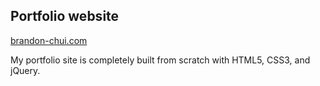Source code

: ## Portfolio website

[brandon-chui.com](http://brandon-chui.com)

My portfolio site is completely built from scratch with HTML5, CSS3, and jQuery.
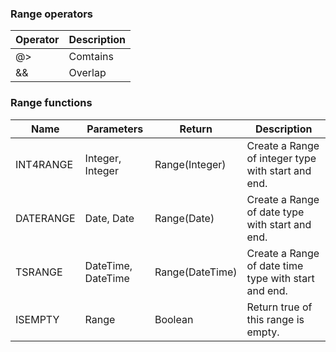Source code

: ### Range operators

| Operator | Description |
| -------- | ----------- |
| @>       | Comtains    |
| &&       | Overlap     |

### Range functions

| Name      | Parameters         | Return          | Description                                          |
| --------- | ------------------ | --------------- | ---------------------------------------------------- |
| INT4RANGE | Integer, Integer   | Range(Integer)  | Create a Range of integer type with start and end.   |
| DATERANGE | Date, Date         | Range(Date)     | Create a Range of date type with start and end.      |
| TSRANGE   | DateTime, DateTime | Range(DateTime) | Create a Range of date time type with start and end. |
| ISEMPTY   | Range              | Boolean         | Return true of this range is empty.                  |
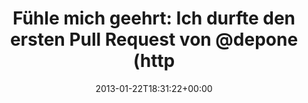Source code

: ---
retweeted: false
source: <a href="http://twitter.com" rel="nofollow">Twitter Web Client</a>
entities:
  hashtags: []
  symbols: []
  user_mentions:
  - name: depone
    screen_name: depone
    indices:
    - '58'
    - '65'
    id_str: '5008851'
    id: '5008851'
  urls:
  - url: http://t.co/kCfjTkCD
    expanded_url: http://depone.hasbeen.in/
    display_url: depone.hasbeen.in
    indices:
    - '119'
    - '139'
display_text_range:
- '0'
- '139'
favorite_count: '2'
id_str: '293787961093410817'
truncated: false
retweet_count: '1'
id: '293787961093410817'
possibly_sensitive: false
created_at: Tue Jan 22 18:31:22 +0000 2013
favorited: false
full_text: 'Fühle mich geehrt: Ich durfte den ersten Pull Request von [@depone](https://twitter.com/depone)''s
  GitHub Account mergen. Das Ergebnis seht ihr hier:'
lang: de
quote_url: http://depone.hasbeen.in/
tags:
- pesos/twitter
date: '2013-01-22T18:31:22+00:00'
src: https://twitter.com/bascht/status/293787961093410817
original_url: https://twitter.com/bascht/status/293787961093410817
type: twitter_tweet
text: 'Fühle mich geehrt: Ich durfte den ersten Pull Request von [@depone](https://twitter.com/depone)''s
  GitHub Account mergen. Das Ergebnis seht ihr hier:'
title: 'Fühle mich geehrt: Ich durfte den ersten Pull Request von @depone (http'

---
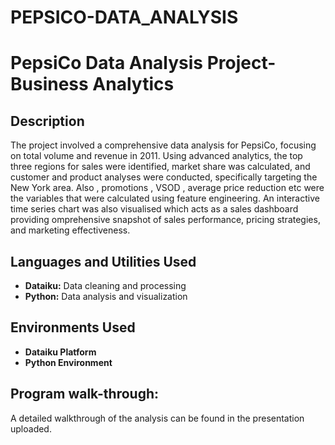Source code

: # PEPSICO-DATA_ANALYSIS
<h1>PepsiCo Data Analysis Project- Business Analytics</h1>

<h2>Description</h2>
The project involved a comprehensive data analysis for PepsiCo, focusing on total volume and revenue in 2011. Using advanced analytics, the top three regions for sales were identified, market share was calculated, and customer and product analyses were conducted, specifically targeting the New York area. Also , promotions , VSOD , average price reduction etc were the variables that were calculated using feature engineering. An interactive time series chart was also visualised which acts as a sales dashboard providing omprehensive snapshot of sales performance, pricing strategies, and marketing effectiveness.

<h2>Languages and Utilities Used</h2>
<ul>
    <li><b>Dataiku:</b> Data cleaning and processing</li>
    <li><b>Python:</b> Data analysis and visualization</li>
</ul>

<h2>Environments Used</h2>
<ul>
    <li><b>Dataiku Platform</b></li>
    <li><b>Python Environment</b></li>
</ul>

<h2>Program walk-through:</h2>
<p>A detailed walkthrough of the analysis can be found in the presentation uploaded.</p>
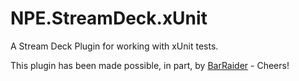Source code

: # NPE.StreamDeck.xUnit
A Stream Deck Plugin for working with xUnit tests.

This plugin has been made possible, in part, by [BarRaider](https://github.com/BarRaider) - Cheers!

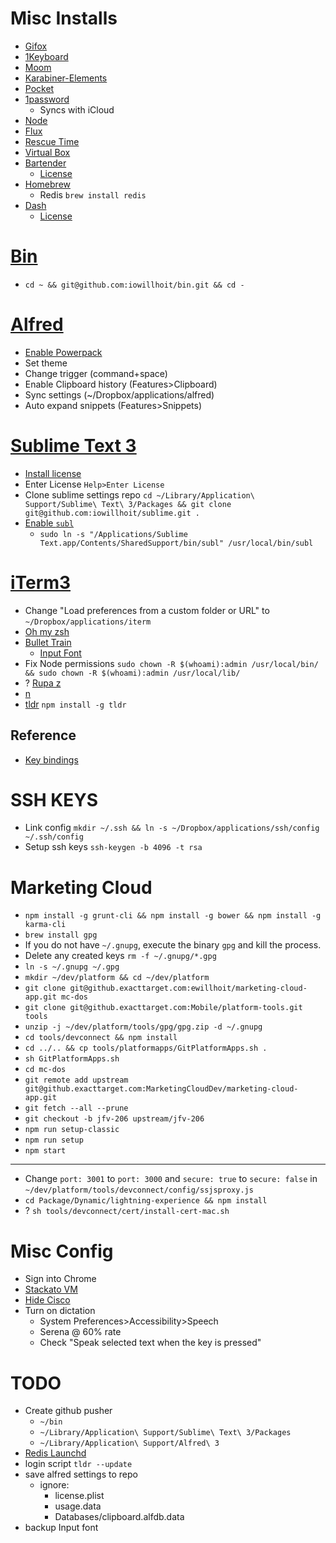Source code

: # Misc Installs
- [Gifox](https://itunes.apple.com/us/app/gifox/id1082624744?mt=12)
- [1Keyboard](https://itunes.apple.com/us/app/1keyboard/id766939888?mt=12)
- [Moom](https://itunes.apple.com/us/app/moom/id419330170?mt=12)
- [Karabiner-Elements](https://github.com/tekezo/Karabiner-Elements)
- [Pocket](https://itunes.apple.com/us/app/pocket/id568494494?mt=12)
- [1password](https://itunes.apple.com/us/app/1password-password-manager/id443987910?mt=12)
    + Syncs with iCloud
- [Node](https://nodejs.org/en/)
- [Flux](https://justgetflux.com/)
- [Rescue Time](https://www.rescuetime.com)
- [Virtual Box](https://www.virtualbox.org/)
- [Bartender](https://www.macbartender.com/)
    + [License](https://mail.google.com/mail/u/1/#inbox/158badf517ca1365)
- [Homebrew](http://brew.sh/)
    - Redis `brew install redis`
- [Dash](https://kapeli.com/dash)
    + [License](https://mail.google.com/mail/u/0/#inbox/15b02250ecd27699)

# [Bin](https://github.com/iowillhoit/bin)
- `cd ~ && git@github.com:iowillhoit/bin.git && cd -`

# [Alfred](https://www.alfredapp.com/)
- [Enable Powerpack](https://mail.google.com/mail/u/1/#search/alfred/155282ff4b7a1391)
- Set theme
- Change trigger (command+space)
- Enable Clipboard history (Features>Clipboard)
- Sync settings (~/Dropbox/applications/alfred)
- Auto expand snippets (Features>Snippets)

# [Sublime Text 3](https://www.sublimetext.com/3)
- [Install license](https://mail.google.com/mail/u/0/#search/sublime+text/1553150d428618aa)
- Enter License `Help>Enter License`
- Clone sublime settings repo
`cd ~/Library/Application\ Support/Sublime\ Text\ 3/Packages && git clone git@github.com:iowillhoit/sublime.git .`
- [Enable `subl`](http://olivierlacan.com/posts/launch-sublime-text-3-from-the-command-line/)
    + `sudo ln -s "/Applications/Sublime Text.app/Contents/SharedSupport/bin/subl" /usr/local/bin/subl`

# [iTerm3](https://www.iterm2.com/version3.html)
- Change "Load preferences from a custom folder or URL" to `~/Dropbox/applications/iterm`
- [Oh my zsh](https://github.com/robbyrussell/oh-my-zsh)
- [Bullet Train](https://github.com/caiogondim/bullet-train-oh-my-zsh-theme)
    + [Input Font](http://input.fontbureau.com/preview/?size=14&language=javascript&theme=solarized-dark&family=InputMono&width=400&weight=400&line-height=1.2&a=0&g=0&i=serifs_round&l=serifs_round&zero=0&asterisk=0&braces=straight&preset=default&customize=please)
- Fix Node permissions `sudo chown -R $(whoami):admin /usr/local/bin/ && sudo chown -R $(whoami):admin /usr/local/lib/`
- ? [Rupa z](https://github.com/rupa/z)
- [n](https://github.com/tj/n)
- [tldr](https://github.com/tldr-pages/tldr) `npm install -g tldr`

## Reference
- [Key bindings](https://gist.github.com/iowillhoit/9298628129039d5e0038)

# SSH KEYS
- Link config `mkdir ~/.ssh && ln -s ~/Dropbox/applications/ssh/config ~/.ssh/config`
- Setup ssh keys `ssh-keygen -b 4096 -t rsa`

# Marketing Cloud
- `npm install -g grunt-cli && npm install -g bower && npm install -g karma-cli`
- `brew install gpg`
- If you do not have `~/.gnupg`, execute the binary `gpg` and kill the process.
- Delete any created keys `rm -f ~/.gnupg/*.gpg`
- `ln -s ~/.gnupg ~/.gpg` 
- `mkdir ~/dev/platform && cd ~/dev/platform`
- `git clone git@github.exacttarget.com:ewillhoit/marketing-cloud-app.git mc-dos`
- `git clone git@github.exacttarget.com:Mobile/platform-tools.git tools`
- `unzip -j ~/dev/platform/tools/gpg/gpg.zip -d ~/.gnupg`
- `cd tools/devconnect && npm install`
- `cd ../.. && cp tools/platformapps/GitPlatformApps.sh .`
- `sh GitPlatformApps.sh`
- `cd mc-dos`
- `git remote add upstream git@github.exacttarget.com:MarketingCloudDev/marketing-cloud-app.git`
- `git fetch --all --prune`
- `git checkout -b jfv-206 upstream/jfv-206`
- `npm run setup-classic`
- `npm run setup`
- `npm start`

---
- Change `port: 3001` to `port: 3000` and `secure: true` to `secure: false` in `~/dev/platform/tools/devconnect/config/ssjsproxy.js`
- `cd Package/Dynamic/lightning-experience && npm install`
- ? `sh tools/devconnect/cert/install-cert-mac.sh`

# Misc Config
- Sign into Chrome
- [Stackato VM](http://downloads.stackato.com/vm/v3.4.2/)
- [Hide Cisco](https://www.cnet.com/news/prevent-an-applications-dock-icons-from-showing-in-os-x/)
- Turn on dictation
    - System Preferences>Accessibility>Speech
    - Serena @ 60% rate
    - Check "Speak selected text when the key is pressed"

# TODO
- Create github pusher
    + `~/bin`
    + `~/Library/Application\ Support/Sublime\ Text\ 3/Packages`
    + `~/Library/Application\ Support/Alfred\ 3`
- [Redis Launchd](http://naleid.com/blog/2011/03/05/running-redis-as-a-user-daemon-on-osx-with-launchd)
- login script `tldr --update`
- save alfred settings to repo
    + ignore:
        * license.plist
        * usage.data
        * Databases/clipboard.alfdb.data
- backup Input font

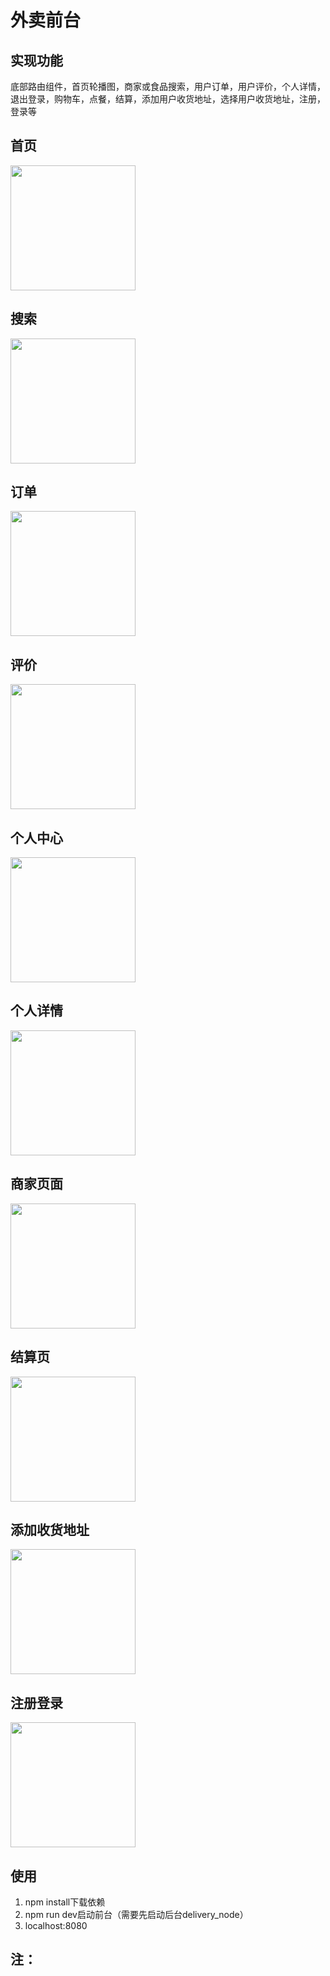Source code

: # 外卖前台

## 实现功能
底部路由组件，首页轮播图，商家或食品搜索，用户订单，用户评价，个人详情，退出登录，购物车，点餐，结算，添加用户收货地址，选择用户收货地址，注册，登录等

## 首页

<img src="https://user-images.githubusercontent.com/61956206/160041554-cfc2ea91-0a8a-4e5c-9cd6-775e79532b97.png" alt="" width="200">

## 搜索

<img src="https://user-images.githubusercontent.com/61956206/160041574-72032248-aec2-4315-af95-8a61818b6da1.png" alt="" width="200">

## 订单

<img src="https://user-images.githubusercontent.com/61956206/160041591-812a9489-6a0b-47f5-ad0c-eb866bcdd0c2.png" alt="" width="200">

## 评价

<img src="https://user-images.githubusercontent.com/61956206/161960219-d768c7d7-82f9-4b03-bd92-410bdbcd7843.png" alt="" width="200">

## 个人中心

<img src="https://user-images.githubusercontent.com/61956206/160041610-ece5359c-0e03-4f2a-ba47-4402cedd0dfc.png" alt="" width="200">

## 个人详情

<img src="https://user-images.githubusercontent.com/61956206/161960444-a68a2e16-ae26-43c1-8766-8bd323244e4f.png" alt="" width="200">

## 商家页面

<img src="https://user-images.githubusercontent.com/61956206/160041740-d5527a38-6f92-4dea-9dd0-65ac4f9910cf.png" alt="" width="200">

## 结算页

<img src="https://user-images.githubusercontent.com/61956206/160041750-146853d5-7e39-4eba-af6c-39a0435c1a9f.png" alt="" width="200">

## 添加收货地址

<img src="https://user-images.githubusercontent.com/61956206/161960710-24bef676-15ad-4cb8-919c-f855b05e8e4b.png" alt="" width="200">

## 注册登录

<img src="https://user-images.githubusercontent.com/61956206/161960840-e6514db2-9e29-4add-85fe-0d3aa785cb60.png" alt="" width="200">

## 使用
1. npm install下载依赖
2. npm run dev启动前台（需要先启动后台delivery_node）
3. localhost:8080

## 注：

## What to work on:
When a line in the material above contains the word "Packages", copy that line out.

## Expected answer:
`cd ~/Library/Application\ Support/Sublime\ Text\ 3/Packages && git clone git@github.com:iowillhoit/sublime.git .`
    + `~/Library/Application\ Support/Sublime\ Text\ 3/Packages`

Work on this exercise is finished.